(Given data Opens)
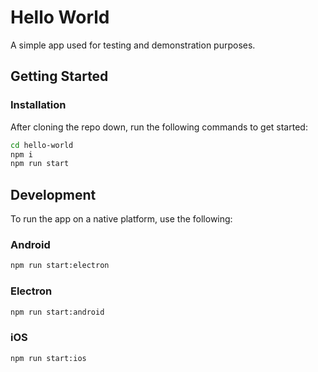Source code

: # Hello World

A simple app used for testing and demonstration purposes.

## Getting Started

### Installation

After cloning the repo down, run the following commands to get started:

```bash
cd hello-world
npm i
npm run start
```

## Development

To run the app on a native platform, use the following:

### Android

```bash
npm run start:electron
```

### Electron

```bash
npm run start:android
```

### iOS 

```bash
npm run start:ios
```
(Given data Closes)
Work to be completed –
Could you output all the entries above exactly as written, leaving out the pictures?

Solution to this task –
Source code

: # Hello World

A simple app used for testing and demonstration purposes.

## Getting Started

### Installation

After cloning the repo down, run the following commands to get started:

```bash
cd hello-world
npm i
npm run start
```

## Development

To run the app on a native platform, use the following:

### Android

```bash
npm run start:electron
```

### Electron

```bash
npm run start:android
```

### iOS 

```bash
npm run start:ios
```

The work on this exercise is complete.